BEGIN

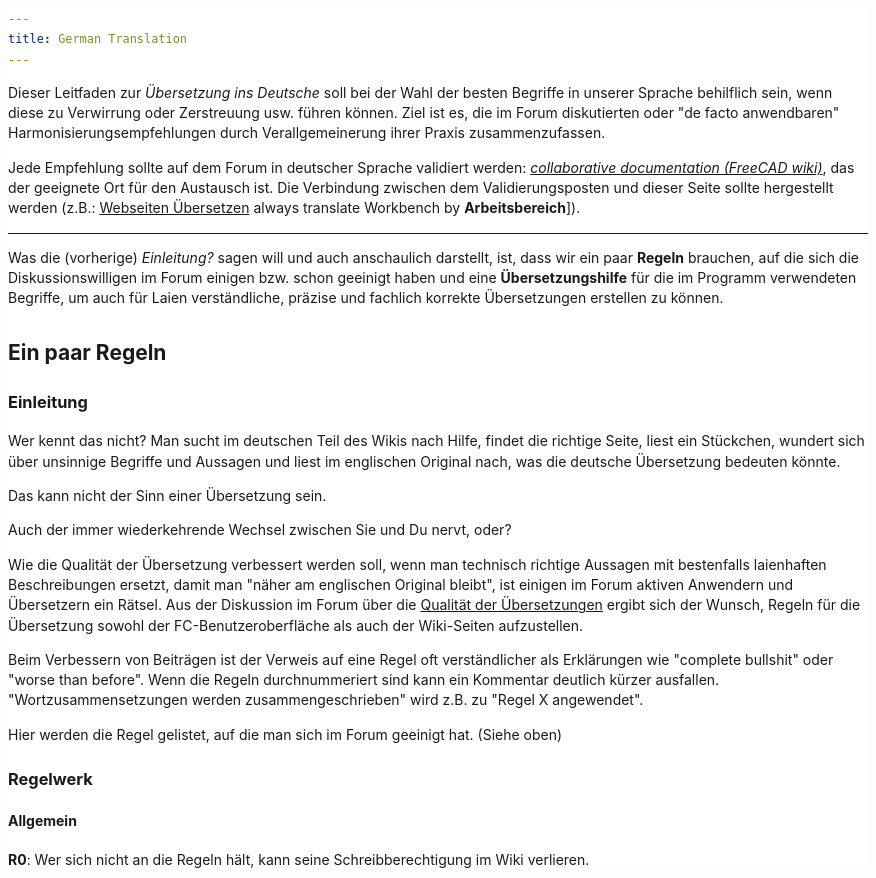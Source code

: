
 ```yaml
---
title: German Translation
---
```

Dieser Leitfaden zur *Übersetzung ins Deutsche* soll bei der Wahl der besten Begriffe in unserer Sprache behilflich sein, wenn diese zu Verwirrung oder Zerstreuung usw. führen können. Ziel ist es, die im Forum diskutierten oder "de facto anwendbaren" Harmonisierungsempfehlungen durch Verallgemeinerung ihrer Praxis zusammenzufassen.

Jede Empfehlung sollte auf dem Forum in deutscher Sprache validiert werden: *[collaborative documentation (FreeCAD wiki)](https://forum.freecadweb.org/viewforum.php?f=13&sid=e05a0aa29c2ab4fca6dce952af9e4e03)*, das der geeignete Ort für den Austausch ist. Die Verbindung zwischen dem Validierungsposten und dieser Seite sollte hergestellt werden (z.B.: [Webseiten Übersetzen](https://forum.freecadweb.org/viewtopic.php?t=25808&start=200) always translate Workbench by **Arbeitsbereich**]).

- - -

Was die (vorherige) *Einleitung?* sagen will und auch anschaulich darstellt, ist, dass wir ein paar **Regeln** brauchen, auf die sich die Diskussionswilligen im Forum einigen bzw. schon geeinigt haben und eine **Übersetzungshilfe** für die im Programm verwendeten Begriffe, um auch für Laien verständliche, präzise und fachlich korrekte Übersetzungen erstellen zu können.

## Ein paar Regeln

### Einleitung

Wer kennt das nicht? Man sucht im deutschen Teil des Wikis nach Hilfe, findet die richtige Seite, liest ein Stückchen, wundert sich über unsinnige Begriffe und Aussagen und liest im englischen Original nach, was die deutsche Übersetzung bedeuten könnte.

Das kann nicht der Sinn einer Übersetzung sein.

Auch der immer wiederkehrende Wechsel zwischen Sie und Du nervt, oder?

Wie die Qualität der Übersetzung verbessert werden soll, wenn man technisch richtige Aussagen mit bestenfalls laienhaften Beschreibungen ersetzt, damit man "näher am englischen Original bleibt", ist einigen im Forum aktiven Anwendern und Übersetzern ein Rätsel.
Aus der Diskussion im Forum über die [Qualität der Übersetzungen](https://forum.freecadweb.org/viewtopic.php?f=13&t=61470) ergibt sich der Wunsch, Regeln für die Übersetzung sowohl der FC-Benutzeroberfläche als auch der Wiki-Seiten aufzustellen.

Beim Verbessern von Beiträgen ist der Verweis auf eine Regel oft verständlicher als Erklärungen wie "complete bullshit" oder "worse than before". Wenn die Regeln durchnummeriert sind kann ein Kommentar deutlich kürzer ausfallen. "Wortzusammensetzungen werden zusammengeschrieben" wird z.B. zu "Regel X angewendet".

Hier werden die Regel gelistet, auf die man sich im Forum geeinigt hat. (Siehe oben)

### Regelwerk

#### Allgemein

**R0**: Wer sich nicht an die Regeln hält, kann seine Schreibberechtigung im Wiki verlieren.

END

WORK REQUIRED: The requested output is the line holding "Hier werden die" and every line after it up to the last line of the listing, exactly, with nothing else.

SOLUTION TO THIS TASK:
Hier werden die Regel gelistet, auf die man sich im Forum geeinigt hat. (Siehe oben)

### Regelwerk

#### Allgemein

**R0**: Wer sich nicht an die Regeln hält, kann seine Schreibberechtigung im Wiki verlieren.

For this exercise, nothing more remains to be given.